Example: For the data above, this CI is $(0.456, 0.729).$

n.tilde=54; p.hat=32/54; pm=c(-1,1); agresti.ci=p.hat+pm*1.96*sqrt(p.hat*(1-p.hat)/n)
agresti.ci
[1] 0.4563968 0.7287884


The procedure @Ben (+1) describes can be adapted to give a 95% Bayesian probability interval ('credible interval'), using $\mathsf{Beta}(1,1) \equiv \mathsf{Unif}(0,1)$ as a non-informative prior distribution and a binomial likelihood function proportional to $p^X(1-p)^{n-X}.$

Then the posterior distribution is $\mathsf{Beta}(X+1, n-X+1)$ and the interval estimate has quantiles .025 and .975 of that distribution as its endpoints: $(0.461, 0.724)$ in our example.
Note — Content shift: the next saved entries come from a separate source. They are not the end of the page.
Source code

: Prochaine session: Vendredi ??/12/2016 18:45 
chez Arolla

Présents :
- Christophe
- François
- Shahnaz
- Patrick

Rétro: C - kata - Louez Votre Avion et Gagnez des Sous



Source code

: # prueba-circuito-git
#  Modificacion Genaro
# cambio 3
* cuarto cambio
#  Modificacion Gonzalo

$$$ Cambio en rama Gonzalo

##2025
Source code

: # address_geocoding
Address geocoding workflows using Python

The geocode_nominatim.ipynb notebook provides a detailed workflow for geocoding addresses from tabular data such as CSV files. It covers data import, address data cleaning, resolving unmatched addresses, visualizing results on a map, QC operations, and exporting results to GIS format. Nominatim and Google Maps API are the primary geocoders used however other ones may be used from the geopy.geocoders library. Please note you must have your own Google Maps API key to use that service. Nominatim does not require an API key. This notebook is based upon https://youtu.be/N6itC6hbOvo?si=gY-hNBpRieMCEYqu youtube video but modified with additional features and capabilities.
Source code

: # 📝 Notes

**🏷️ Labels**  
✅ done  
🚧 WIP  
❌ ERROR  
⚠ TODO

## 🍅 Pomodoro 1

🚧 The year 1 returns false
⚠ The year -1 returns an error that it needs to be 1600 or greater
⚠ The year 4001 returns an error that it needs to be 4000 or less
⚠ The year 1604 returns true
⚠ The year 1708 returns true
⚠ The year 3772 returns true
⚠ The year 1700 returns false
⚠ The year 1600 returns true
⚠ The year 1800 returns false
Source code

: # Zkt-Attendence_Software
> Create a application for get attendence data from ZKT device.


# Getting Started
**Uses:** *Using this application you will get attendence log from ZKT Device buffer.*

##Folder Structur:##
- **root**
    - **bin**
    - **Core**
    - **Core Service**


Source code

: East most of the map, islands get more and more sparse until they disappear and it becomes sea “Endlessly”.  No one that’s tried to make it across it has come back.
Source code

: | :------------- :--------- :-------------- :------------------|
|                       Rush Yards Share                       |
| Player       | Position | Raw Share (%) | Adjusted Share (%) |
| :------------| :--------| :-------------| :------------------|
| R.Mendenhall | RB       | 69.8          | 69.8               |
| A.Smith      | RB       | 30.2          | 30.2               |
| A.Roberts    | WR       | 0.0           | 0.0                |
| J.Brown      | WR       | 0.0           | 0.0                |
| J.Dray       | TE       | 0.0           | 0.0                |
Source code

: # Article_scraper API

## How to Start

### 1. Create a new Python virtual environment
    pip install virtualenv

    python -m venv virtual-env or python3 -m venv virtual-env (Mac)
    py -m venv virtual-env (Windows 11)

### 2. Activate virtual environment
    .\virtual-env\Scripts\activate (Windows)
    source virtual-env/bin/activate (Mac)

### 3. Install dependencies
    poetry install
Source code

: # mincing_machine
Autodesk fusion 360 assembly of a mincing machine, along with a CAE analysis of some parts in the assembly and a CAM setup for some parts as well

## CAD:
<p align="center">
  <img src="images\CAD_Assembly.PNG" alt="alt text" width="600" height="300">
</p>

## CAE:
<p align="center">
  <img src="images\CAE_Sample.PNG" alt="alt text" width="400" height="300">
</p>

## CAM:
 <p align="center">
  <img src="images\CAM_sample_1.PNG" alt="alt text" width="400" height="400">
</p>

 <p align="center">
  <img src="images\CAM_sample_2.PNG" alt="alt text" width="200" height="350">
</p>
qbeta(c(.025, .975), 31, 21)
[1] 0.461141 0.724157


Note: If you are interested in interval estimation for binomial data, you may want to look at a similar Q & A and the link at the end.

• No. I am interested in the distribution of the number of successes. In the limit of large number of trials, the fraction of successes should follow an approximately continuous distribution.
– a06e
Jul 18, 2018 at 8:34
• Yes, but as I pointed out in a comment to your question, there is no need for that continuous distribution to have positive support. Imposing an unnecessary constraint can only degrade the approximation, never improve it. Your reason for seeking to worsen your statistical analysis remains obscure.
– whuber
Jul 18, 2018 at 14:29

Express factorial functions on the Binomial coefficient as Gamma functions: $$\Gamma(x + 1)$$.

$${K\choose k} \equiv \frac{K!}{k!(K-k)!} = \frac{\Gamma(K + 1)}{\Gamma(k + 1)\Gamma(K - k + 1)},\ \forall\ \ \mathbb{N} \in \{0, 1, ..., K\},$$ where $$K$$ is the total number of trials, and $$k$$ the number of successful trials.

The Binomial distribution can as such be expressed as:

$$\frac{\Gamma(K + 1)}{\Gamma(k + 1)\Gamma(K - k + 1)}p^k(1-p)^{K-k},$$ where $$p$$ is the probability of success per trial.

This extends the Binomial distribution to the real-number plane. However, the extension allows for non-zero frequencies of occurences less than $$0$$ and greater than $$K$$. Hence, it needs to be truncated to the interval $$[0, K]$$. This range-restriction makes necessary a normalizing constant ensuring that the density on this interval equal $$1$$. The constant can be obtained by:

$$C = \int_0^K \frac{\Gamma(K + 1)}{\Gamma(k + 1)\Gamma(K - k + 1)}p^k(1-p)^{K-k}\ dk$$

A continuous analogue to the Binomial distribution can as such be expressed as:

$$P(X; K, k, p) = \begin{cases} \frac{1}{C}\left[\frac{\Gamma(K+1)}{\Gamma(k + 1)\Gamma(K - k + 1)}p^k(1-p)^{K-k}\right],& \text{if}\ 0 \leq k \leq K,\\ 0,& \text{otherwise.} \end{cases}$$

• The normalizing constant can be obtained explicitly: $\int_0^K p^k (1 - p)^k \mathrm{d}k = \frac{(1 - p)^K - p^K}{2 \mathrm{atanh} (1 - 2 p)}$
– a06e
Apr 18, 2021 at 7:49

The cbinom R package implements a "continuous Binomial" distribution, based on a paper by A. Ilienko. The CDF of this "continuous Binomial" is essentially the ratio of an incomplete and a complete Beta function. For the gory details please refer to the paper linked above, it is freely downloadable.